## Exercise instructions
Starting at the top of the entries below, print each line exactly until the line with "(ROPC) flow</span></span> |" has been printed too.

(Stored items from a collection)
◆ ◆ ◆ ◆ ◆

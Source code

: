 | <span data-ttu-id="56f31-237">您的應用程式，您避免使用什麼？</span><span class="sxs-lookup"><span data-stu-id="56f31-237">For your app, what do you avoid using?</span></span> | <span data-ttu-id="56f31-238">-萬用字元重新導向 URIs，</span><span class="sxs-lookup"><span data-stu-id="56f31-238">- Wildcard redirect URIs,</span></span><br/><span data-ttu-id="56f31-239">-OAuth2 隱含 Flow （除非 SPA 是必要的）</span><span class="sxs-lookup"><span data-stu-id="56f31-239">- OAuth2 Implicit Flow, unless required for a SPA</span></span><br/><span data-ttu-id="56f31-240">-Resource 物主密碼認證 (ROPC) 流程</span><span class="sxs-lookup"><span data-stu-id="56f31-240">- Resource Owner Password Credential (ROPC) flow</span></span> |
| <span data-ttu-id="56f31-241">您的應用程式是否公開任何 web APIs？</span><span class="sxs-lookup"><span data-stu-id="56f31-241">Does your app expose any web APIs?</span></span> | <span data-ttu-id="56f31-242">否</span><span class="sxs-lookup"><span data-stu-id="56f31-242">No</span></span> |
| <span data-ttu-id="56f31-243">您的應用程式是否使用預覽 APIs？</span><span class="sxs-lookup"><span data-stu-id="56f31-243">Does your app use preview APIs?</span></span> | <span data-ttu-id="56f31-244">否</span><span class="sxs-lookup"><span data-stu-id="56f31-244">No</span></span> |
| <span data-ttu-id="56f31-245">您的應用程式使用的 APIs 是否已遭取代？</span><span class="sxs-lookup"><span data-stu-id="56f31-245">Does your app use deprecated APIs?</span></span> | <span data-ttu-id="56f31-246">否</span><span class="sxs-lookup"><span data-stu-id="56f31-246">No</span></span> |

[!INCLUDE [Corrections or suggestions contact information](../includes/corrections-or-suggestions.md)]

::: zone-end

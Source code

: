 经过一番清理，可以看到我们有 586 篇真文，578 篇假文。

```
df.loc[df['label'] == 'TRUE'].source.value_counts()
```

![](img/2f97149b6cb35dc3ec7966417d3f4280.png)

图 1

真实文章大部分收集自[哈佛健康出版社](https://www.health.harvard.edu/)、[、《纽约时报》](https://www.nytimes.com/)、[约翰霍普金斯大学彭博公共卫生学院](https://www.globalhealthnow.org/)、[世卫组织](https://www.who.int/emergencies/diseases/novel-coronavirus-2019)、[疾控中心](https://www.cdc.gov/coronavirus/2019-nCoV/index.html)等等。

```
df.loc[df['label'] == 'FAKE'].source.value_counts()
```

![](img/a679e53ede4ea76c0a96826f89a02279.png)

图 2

◆ ◆ ◆ ◆ ◆

## Result for this exercise
Source code

: | <span data-ttu-id="56f31-237">您的應用程式，您避免使用什麼？</span><span class="sxs-lookup"><span data-stu-id="56f31-237">For your app, what do you avoid using?</span></span> | <span data-ttu-id="56f31-238">-萬用字元重新導向 URIs，</span><span class="sxs-lookup"><span data-stu-id="56f31-238">- Wildcard redirect URIs,</span></span><br/><span data-ttu-id="56f31-239">-OAuth2 隱含 Flow （除非 SPA 是必要的）</span><span class="sxs-lookup"><span data-stu-id="56f31-239">- OAuth2 Implicit Flow, unless required for a SPA</span></span><br/><span data-ttu-id="56f31-240">-Resource 物主密碼認證 (ROPC) 流程</span><span class="sxs-lookup"><span data-stu-id="56f31-240">- Resource Owner Password Credential (ROPC) flow</span></span> |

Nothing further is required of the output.